Awesome CEO: A Curated Reading List for Startup Founders

December 28, 2025

|repo-review

by Florian Narr

Awesome CEO: A Curated Reading List for Startup Founders

What it does

awesome-ceo is a curated list of resources for startup founders and leaders of high-growth companies. One README.md, roughly 90 links, organized into 10 sections: fundraising, entrepreneurship, product, sales, marketing, management, hiring, finance, books, and supplementary links.

Why I starred it

I keep a handful of awesome-lists bookmarked — the ones where curation is the value, not volume. This one covers the non-engineering side of building a company. The author, Dima Kuchin, also maintains awesome-cto which has 34k+ stars. Where awesome-cto focuses on technical leadership, this companion list tackles the CEO lens: fundraising mechanics, product-market fit, hiring executives, and financial planning.

What caught my eye is how opinionated it is. The description says "opinionated" and it delivers — there are only about 90 links total across every category. Compare that to awesome-lists that dump 500 links nobody reads. Each entry here has a brief annotation explaining why it's worth your time.

How it works

There's no code here. The entire repo is README.md and LICENSE (CC0). Two files, 183 lines, 13 commits. The structure is straightforward markdown — section headers, bullet lists, brief annotations on most entries.

The commit history tells the story: created December 26, 2022, bulk content added in a two-day sprint on February 13-16, 2023, then silence. 13 commits total, all from a single contributor, all with commit messages like "More content". The last push was February 2023 — over two years ago.

## Fundraising

 * [A Guide to Seed Fundraising](https://www.ycombinator.com/library/4A-a-guide-to-seed-fundraising) - YCombinator
   Very good starting point.
 * [A Playbook for Fundraising](https://www.lennysnewsletter.com/p/a-playbook-for-fundraising) - Lenny Rachitsky
   Great summary.

That's the format throughout — link, source attribution, sometimes a one-line annotation. Some entries include Twitter badge links via socialize-md.vercel.app and YouTube badges to distinguish content types. A few paid resources are marked with a money bag emoji.

The fundraising section is the deepest, covering seed guides from YC and Stripe, pitch deck collections, equity calculators, angel directories, and even a section on exit strategies via a16z. The books section is unusually useful — each entry gets a multi-line description of what the book actually teaches, not just its title.

Using it

There's nothing to install or run. You open the README, find the section relevant to your current problem, and read. A few ways I've used lists like this:

# Clone locally to have it offline / searchable
git clone https://github.com/kuchin/awesome-ceo.git

# Quick search for fundraising-related links
grep -i "fundrais" awesome-ceo/README.md

The list references tools like Capboard's equity dilution calculator and SmartAsset's startup economics calculator — these are the kind of links you don't find by googling "startup tools." They're specific enough to be useful.

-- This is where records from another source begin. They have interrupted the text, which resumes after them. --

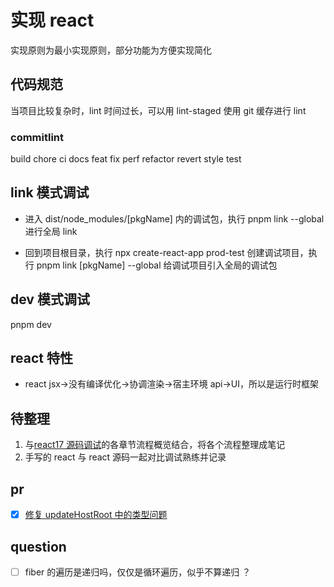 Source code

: # 实现 react

实现原则为最小实现原则，部分功能为方便实现简化

## 代码规范

当项目比较复杂时，lint 时间过长，可以用 lint-staged 使用 git 缓存进行 lint

### commitlint

build
chore
ci
docs
feat
fix
perf
refactor
revert
style
test

## link 模式调试

- 进入 dist/node_modules/[pkgName] 内的调试包，执行 pnpm link --global 进行全局 link

- 回到项目根目录，执行 npx create-react-app prod-test 创建调试项目，执行 pnpm link [pkgName] --global 给调试项目引入全局的调试包

## dev 模式调试

pnpm dev

## react 特性

- react jsx->没有编译优化->协调渲染->宿主环境 api->UI，所以是运行时框架

## 待整理

1. 与[react17 源码调试](https://react.iamkasong.com/)的各章节流程概览结合，将各个流程整理成笔记
2. 手写的 react 与 react 源码一起对比调试熟练并记录

## pr

- [x] [修复 updateHostRoot 中的类型问题](https://github.com/BetaSu/big-react/pull/37)

## question

- [ ] fiber 的遍历是递归吗，仅仅是循环遍历，似乎不算递归 ？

For the books section, every entry links to Amazon and includes a paragraph-length review. For example, the note on "The 7 Habits of Highly Effective People" is honest: "The title is misleading — because of it I was avoiding this book for years." That kind of annotation is what separates a curated list from a dump.

Rough edges

The obvious one: no commits since February 2023. Links rot. I didn't check all 90, but the fundraising landscape from 2022-2023 is already dated — some of those valuation frameworks assume a different market. There's no CI checking for dead links, no CONTRIBUTING.md, and no indication the author plans to maintain it.

The sections are uneven. Fundraising gets 20+ links with sub-categories for tools, angel directories, and pitch decks. Sales gets exactly one link. Hiring gets three. Marketing gets five. The depth drops off sharply after the first few categories.

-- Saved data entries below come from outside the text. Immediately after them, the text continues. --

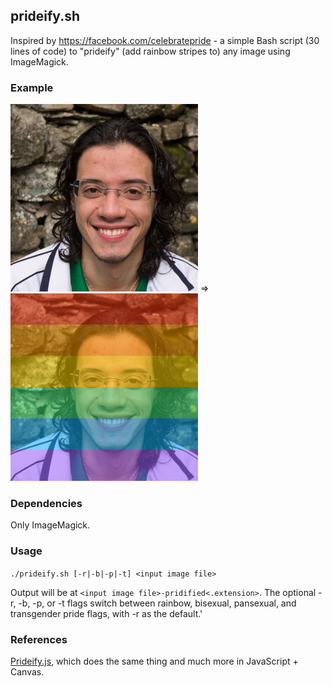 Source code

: ## prideify.sh

Inspired by https://facebook.com/celebratepride - a simple Bash script (30 lines of code) to "prideify" (add rainbow stripes to) any image using ImageMagick.

### Example

![Input](example.jpg?raw=true "Input") => ![Output](example-prideified.jpg?raw=true "Output")

### Dependencies

Only ImageMagick.

### Usage

`./prideify.sh [-r|-b|-p|-t] <input image file>`

Output will be at `<input image file>-pridified<.extension>`. The optional -r, -b, -p, or -t flags switch between rainbow, bisexual, pansexual, and transgender pride flags, with -r as the default.'

### References

[Prideify.js](https://github.com/alexpeattie/prideify/), which does the same thing and much more in JavaScript + Canvas.
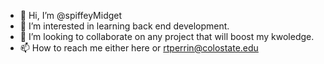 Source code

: - 👋 Hi, I’m @spiffeyMidget
- 👀 I’m interested in learning back end development.
- 💞️ I’m looking to collaborate on any project that will boost my kwoledge.
- 📫 How to reach me either here or rtperrin@colostate.edu

<!---
spiffeyMidget/spiffeyMidget is a ✨ special ✨ repository because its `README.md` (this file) appears on your GitHub profile.
You can click the Preview link to take a look at your changes.
--->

Some links use badge images from socialize-md.vercel.app for Twitter and YouTube indicators. These are external image dependencies that could break — and they add visual noise in the raw markdown.

The commit messages ("More content", "More content", "More content") suggest this was built in one sitting and published. No issue tracker, no PRs from the community, no discussion threads. The 244 forks haven't fed anything back.

Bottom line

If you're an engineer moving into a founder or CEO role and want a single page of curated reading on the non-technical side — fundraising, product-market fit, management — this is a solid starting point. Just know the links are from early 2023, and nobody's checking if they still work.